Here at Andrews University, we are blessed by being the second most diverse college or university in the nation, according to U.S. News and World Report. With this diversity comes learning about other cultures and sometimes means even falling for someone of another culture or another race. Interracial relationships at Andrews have become more and more common over time, and as with any change that comes, so do questions. The Agora isn’t here to answer all questions, but to allow students a safe place to discuss tough issues, have peaceful discourse and to encourage talking and thinking. This past weekend, the Agora, a program hosted by Andrews University graduate students asked the difficult question, “Do interracial relationships benefit the black community?”

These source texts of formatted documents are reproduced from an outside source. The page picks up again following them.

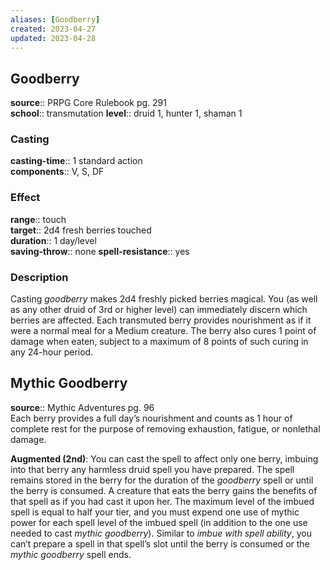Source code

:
 ```yaml
---
aliases: [Goodberry]
created: 2023-04-27
updated: 2023-04-28
---
```


## Goodberry

**source**:: PRPG Core Rulebook pg. 291  
**school**:: transmutation
**level**:: druid 1, hunter 1, shaman 1

### Casting

**casting-time**:: 1 standard action  
**components**:: V, S, DF

### Effect

**range**:: touch  
**target**:: 2d4 fresh berries touched  
**duration**:: 1 day/level  
**saving-throw**:: none
**spell-resistance**:: yes

### Description

Casting *goodberry* makes 2d4 freshly picked berries magical. You (as well as any other druid of 3rd or higher level) can immediately discern which berries are affected. Each transmuted berry provides nourishment as if it were a normal meal for a Medium creature. The berry also cures 1 point of damage when eaten, subject to a maximum of 8 points of such curing in any 24-hour period.

## Mythic Goodberry

**source**:: Mythic Adventures pg. 96  
Each berry provides a full day’s nourishment and counts as 1 hour of complete rest for the purpose of removing exhaustion, fatigue, or nonlethal damage.  
  
**Augmented (2nd)**: You can cast the spell to affect only one berry, imbuing into that berry any harmless druid spell you have prepared. The spell remains stored in the berry for the duration of the *goodberry* spell or until the berry is consumed. A creature that eats the berry gains the benefits of that spell as if you had cast it upon her. The maximum level of the imbued spell is equal to half your tier, and you must expend one use of mythic power for each spell level of the imbued spell (in addition to the one use needed to cast *mythic goodberry*). Similar to *imbue with spell ability*, you can’t prepare a spell in that spell’s slot until the berry is consumed or the *mythic goodberry* spell ends.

Two presenters came to discuss both the “yes” and “no” answers to this question. Angie Powels, a graduate of Andrews University’s Masters in Clinical Psychology program argued that an interracial relationship can indeed be beneficial for the black community, while Jasmine Nwade, who studied history and sociology at University of Alabama in Huntsville, argued the counterpoint. Nwade clarified that she is not personally against interracial dating, but was arguing against interracial relationships in terms of benefiting the black community.
Facts in hand, Nwade stated that interracial relationships lessen the black population in America, making it more difficult for black people to become a prominent race, or allowing the black community to attain equal power in our current society.
Powels begged to differ, first stating that “black” comes in variations, that each person of color’s experience varies and is uniquely their own. Also, she stated that categorizing black communities as a whole is difficult, seeing how each black community is unique to its culture and experience. This being considered, it was difficult to say interracial relationships would be beneficial to the black community or not.
At Andrews, there are many students who come from multiracial and multicultural homes. Two students coming from multiracial homes, Cassandra Hales (junior, marketing) and Brianna Moore (freshman, wellness), explained that they are product of interracial relationships and believe that their parents have given back to their communities while being in interracial relationships, and have displayed respect for each other’s culture and have shown an abundance of love while doing so.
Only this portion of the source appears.